Indeed, when she began work on her new CD, A Day Without Rain, Enya resolved to take breaks on weekends and even indulge in a few vacations. The result, she believes, is an album with "a very content, positive feel and that's reflective of where I am right now."

Enya Stops to Smell the Roses

Elysa Gardner

USA Today (USA) 22 December 2000

NEW YORK For more than a decade, a certain Irish musician has been one of our most scrupulously private popular artists. But after selling 44 million albums worldwide, she finally is ready to make a personal revelation.

Enya is a recovering workaholic.

The 39-year-old singer, composer and multi-instrumentalist, who was born Eithne Ni Bhraonain, began realizing her problem while working on her last studio album, 1995's The Memory of Trees. Like its predecessors, 1988's Watermark and 1991's Shepherd Moons, Trees was a collection of densely layered tracks that Enya toiled on for years, devoting long hours and intense concentration to crafting her lush, ethereal sound.

"It takes me time to write a melody, to work on an arrangement," says Enya, who sits perched on a sofa in her Manhattan hotel suite. "But as you get older, you kind of mellow out. I started asking myself if I was happy with the way I had been working. I thought, 'Yes, I love the work.'

"But I also realized that I had dedicated a lot of time solely to the music with major sacrifices regarding how much time I took out for myself. And I thought, 'I don't need to spend seven days a week in the studio'."

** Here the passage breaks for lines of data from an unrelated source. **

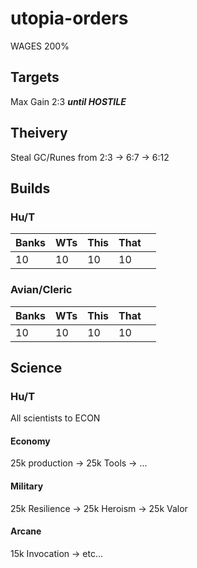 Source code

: # utopia-orders
WAGES 200%

## Targets
Max Gain 2:3 _**until HOSTILE**_

## Theivery
Steal GC/Runes from 2:3 -> 6:7 -> 6:12

## Builds
### Hu/T

| Banks | WTs | This | That |   |
|-------|-----|------|------|---|
| 10    | 10  | 10   | 10   |   |

### Avian/Cleric
| Banks | WTs | This | That |   |
|-------|-----|------|------|---|
| 10    | 10  | 10   | 10   |   |

## Science
### Hu/T
All scientists to ECON
#### Economy
25k production -> 25k Tools -> ...

#### Military
25k Resilience -> 25k Heroism -> 25k Valor

#### Arcane
15k Invocation -> etc...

Indeed, when she began work on her new CD, A Day Without Rain, Enya resolved to take breaks on weekends and even indulge in a few vacations. The result, she believes, is an album with "a very content, positive feel and that's reflective of where I am right now."

Enya's more relaxed approach to recording also produced a fringe benefit: For the first time, she is considering embarking on a concert tour. While she notes that it would be impossible to re-create the sound she achieves in the studio where she plays all the instrumental parts and records all vocal harmonies she envisions a stage production that would include an orchestra and choir.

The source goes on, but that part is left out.